Activity
Within the entries below, find the portion that opens with the line containing "#### Config Driven DAGs" and closes with the line containing "PubSub Trigger DAG.". Retype that portion exactly and only.

Input data

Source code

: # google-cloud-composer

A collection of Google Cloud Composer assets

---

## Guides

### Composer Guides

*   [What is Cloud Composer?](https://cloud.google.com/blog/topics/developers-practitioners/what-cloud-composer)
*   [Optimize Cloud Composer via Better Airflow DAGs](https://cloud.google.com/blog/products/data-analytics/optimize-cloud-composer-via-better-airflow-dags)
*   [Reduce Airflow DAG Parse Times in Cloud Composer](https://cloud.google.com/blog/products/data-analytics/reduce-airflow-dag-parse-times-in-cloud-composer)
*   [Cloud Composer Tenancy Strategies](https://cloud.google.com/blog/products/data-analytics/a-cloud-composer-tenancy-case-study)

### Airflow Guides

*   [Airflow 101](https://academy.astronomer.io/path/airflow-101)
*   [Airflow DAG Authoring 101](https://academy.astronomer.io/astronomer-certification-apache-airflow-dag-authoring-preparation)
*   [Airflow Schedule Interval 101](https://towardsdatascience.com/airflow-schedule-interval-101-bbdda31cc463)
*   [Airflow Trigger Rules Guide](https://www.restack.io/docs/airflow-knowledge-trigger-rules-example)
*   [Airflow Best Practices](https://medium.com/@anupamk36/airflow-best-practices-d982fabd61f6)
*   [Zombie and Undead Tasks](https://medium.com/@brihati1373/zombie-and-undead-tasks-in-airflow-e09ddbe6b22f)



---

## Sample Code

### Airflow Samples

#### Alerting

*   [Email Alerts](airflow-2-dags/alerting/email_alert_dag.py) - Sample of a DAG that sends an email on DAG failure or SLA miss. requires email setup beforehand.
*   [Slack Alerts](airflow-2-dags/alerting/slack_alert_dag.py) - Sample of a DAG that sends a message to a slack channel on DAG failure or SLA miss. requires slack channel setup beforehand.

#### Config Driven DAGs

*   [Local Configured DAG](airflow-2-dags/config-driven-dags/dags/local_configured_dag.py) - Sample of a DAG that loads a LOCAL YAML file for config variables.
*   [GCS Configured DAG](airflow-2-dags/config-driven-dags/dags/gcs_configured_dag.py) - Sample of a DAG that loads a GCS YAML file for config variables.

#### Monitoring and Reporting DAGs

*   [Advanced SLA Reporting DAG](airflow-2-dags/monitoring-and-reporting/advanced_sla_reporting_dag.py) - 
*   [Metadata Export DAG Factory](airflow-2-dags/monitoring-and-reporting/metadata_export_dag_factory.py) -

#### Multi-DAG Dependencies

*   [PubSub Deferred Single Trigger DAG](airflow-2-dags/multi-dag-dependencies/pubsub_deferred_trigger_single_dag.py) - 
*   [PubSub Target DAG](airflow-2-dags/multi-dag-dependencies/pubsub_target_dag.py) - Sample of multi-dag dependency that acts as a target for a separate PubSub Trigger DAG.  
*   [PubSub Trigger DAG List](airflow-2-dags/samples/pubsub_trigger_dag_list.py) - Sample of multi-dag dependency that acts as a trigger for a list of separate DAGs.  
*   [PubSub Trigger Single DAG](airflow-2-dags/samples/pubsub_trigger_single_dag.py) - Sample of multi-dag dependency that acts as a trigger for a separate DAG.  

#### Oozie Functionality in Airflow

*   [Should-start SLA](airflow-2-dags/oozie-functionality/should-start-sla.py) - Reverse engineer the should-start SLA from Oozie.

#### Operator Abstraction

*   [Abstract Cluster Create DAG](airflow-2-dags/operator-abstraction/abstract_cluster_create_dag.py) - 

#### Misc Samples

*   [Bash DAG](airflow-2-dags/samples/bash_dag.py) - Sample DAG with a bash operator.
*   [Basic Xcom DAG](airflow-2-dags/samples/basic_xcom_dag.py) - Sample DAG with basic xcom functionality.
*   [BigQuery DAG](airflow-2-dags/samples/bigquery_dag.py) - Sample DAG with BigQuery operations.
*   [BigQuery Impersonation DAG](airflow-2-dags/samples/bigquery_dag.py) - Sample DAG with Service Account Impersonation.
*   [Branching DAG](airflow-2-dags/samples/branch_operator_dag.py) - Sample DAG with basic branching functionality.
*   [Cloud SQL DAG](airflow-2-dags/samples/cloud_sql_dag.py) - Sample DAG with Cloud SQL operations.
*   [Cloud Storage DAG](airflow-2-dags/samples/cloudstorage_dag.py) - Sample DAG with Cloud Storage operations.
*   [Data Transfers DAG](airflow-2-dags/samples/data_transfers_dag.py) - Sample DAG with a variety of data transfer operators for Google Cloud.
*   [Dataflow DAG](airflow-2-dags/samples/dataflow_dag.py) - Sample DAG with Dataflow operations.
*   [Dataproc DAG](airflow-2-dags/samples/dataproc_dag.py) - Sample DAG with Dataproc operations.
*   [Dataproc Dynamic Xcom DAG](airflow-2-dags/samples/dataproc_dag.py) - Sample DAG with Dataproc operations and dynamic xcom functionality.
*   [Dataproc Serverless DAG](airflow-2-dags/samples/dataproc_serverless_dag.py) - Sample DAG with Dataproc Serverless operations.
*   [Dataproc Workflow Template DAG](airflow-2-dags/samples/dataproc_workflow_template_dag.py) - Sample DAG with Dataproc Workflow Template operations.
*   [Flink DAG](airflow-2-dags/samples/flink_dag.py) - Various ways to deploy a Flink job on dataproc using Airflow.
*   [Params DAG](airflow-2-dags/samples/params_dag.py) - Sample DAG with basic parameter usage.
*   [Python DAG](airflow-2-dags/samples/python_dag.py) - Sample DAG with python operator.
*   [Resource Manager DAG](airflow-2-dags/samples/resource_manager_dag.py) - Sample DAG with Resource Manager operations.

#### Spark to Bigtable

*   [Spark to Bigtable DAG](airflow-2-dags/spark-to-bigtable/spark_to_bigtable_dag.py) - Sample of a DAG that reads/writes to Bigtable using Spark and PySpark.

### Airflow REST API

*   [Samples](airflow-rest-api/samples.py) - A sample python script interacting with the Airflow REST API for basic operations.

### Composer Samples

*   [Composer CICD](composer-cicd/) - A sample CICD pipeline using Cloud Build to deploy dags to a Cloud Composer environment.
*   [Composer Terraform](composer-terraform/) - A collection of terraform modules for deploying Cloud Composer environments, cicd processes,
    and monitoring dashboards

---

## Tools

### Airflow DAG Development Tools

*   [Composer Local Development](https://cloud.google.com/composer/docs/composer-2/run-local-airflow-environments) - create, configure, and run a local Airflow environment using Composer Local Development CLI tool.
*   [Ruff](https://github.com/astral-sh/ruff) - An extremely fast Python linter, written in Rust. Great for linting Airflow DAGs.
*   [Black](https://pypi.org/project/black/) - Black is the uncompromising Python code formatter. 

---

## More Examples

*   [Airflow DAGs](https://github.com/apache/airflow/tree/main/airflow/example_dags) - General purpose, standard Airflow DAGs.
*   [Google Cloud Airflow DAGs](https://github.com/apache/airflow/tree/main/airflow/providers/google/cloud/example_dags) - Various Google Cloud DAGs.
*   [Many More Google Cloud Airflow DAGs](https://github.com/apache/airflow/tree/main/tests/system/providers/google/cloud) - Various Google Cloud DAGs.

Expected answer
#### Config Driven DAGs

*   [Local Configured DAG](airflow-2-dags/config-driven-dags/dags/local_configured_dag.py) - Sample of a DAG that loads a LOCAL YAML file for config variables.
*   [GCS Configured DAG](airflow-2-dags/config-driven-dags/dags/gcs_configured_dag.py) - Sample of a DAG that loads a GCS YAML file for config variables.

#### Monitoring and Reporting DAGs

*   [Advanced SLA Reporting DAG](airflow-2-dags/monitoring-and-reporting/advanced_sla_reporting_dag.py) - 
*   [Metadata Export DAG Factory](airflow-2-dags/monitoring-and-reporting/metadata_export_dag_factory.py) -

#### Multi-DAG Dependencies

*   [PubSub Deferred Single Trigger DAG](airflow-2-dags/multi-dag-dependencies/pubsub_deferred_trigger_single_dag.py) - 
*   [PubSub Target DAG](airflow-2-dags/multi-dag-dependencies/pubsub_target_dag.py) - Sample of multi-dag dependency that acts as a target for a separate PubSub Trigger DAG.  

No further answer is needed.